In a (nearly) post-pandemic world, the pharma industry’s varied progress on the digitalization journey has revealed an array of newfound strengths in some sectors together with serious ongoing challenges in others. The lethargic, single-threaded nature of the traditional pharma supply chain was quickly exposed as an Achilles heel in the face of major disruptions during the pandemic, especially when rolling out cutting-edge medicine.
In the opening panel discussion at the 2022 LogiPharma Conference on April 5th, pharma VPs from Pfizer, AstraZeneca and others highlighted their keys to delivering vaccines on a record-breaking timeline while navigating unprecedented volatility. Paramount to this success was their ability to build vaccine supply chains that excelled in responsiveness, risk management, and resilience, thus differentiating themselves from their peers.
Today the industry continues to experience shockwaves from the pandemic combined with the effects of geopolitical policy, extreme weather and other factors. The current outlook suggests that ongoing disruptions are the new normal. Embracing this paradigm requires self-reflection on whether your supply chain is poised to weather the storm. This assessment is a critical inflection point to recalibrate strategy, strengthen existing architectures, and set sights on the next wave of digitalization to ensure agility and resilience in an uncertain future. We delve into this topic specifically for production scheduling in our recently published Interview with an Expert.
What needs to be done?
The reality of most digital infrastructures in pharma today is a landscape of isolated data silos across both a company’s internal business processes and those that intersect with external partners. It stands to reason that connecting these islands into a seamless framework for integrated data sharing and decision making requires a unified software solution. However, many companies lack this unified solution for their interdependent business processes, often because of mergers, factions of business divisions, or lack of digital network leadership and coordination. There is an emerging consensus that pharma technology executives need to urgently address this by implementing a seamless data infrastructure on which to build integrated business planning and scheduling.
The connectivity and synchronization of internal systems, their data and work processes can be achieved via internal standardization. This helps avoid misalignment from offline, isolated models (digital twins) as well as achieve increased automation to eliminate human error. The net result is a supply chain that delivers agility balanced with risk management and resilience.
The pharma industry lags others when it comes to digitalization, in particular the sharing of data outside the firewall. Hesitancy may persist from the regulatory implications of sharing patient data, the potential to compromise data security, or even a fear of exposing valuable insights to competitors. However, there is mutual benefit in sharing the right data with the right partners, especially when feedback loops are integrated into this exchange.
In a separate panel discussion at LogiPharma focusing on digital integration of stakeholders, Frédéric Zwahlen, SVP Global Technical Operations & Supply Chain at Vifor Pharma, highlighted the reality that you only get as much visibility as you are willing to share. This underscores the reality that data sharing across the pharma supply chain is not a digital problem but rather a relationship one. Embracing data sharing must be led, if not mandated by the innovator pharma companies across their supply chains to enable the deployment of AI and ML technologies that drive new insights.
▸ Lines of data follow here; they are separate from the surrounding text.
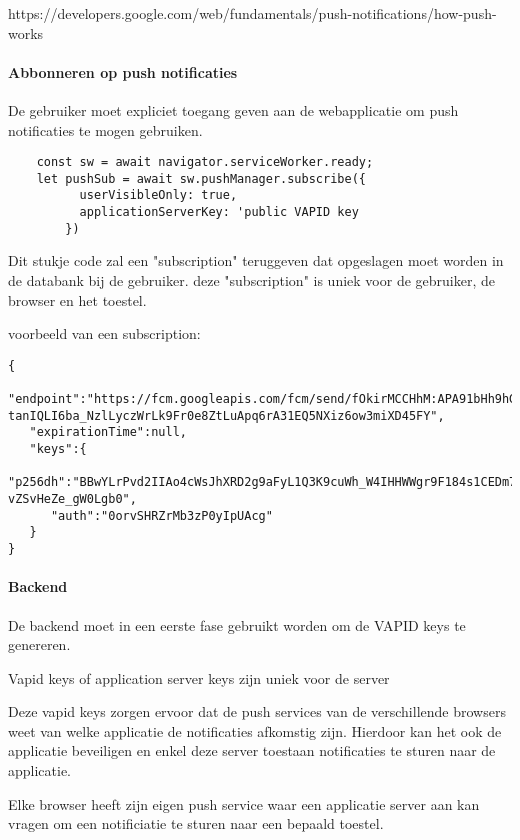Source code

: 		https://developers.google.com/web/fundamentals/push-notifications/how-push-works
		
		\paragraph{Abbonneren op push notificaties}
			 De gebruiker moet expliciet toegang geven aan de webapplicatie om push notificaties te mogen gebruiken.
			 
\begin{lstlisting}
    const sw = await navigator.serviceWorker.ready;
    let pushSub = await sw.pushManager.subscribe({
          userVisibleOnly: true,
          applicationServerKey: 'public VAPID key
        })
\end{lstlisting}

			Dit stukje code zal een "subscription" teruggeven dat opgeslagen moet worden in de databank bij de gebruiker. deze "subscription" is uniek voor de gebruiker, de browser en het toestel.
			
			voorbeeld van een subscription:
	
\begin{lstlisting}
{
   "endpoint":"https://fcm.googleapis.com/fcm/send/fOkirMCCHhM:APA91bHh9hG2XiqzvG3w4fhcRUDOlUSAIRwdhyhUEmoiO9CXRjV5LaCrLKvpoyhU8j7KdTqHN6jHLe_I-tanIQLI6ba_NzlLyczWrLk9Fr0e8ZtLuApq6rA31EQ5NXiz6ow3miXD45FY",
   "expirationTime":null,
   "keys":{
      "p256dh":"BBwYLrPvd2IIAo4cWsJhXRD2g9aFyL1Q3K9cuWh_W4IHHWWgr9F184s1CEDm7CgcB6Zg3E-vZSvHeZe_gW0Lgb0",
      "auth":"0orvSHRZrMb3zP0yIpUAcg"
   }
}
\end{lstlisting}


		\paragraph{Backend}
			De backend moet in een eerste fase gebruikt worden om de VAPID keys te genereren.
			
			Vapid keys of application server keys zijn uniek voor de server
			
			Deze vapid keys zorgen ervoor dat de push services van de verschillende browsers weet van welke applicatie de notificaties afkomstig zijn. Hierdoor kan het ook de applicatie beveiligen en enkel deze server toestaan notificaties te sturen naar de applicatie.
			
			Elke browser heeft zijn eigen push service waar een applicatie server aan kan vragen om een notificiatie te sturen naar een bepaald toestel.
Connecting relevant internal data to and from external partners’ systems is the only way to achieve the web of connectivity needed to realize the promise of Pharma 4.0. This data infrastructure provides the necessary foundation to build executive control towers for real-time visibility and insights across the entire pharma value chain network.
As seen with the recent successes of vaccine supply chains, employing standardization, connectivity, integration and control towers provides the infrastructure to empower agility, risk management and resilience. Pharma manufacturers that embrace these capabilities will set their companies apart as their ability to navigate ongoing disruptions with flexibility and speed becomes an embedded core competency.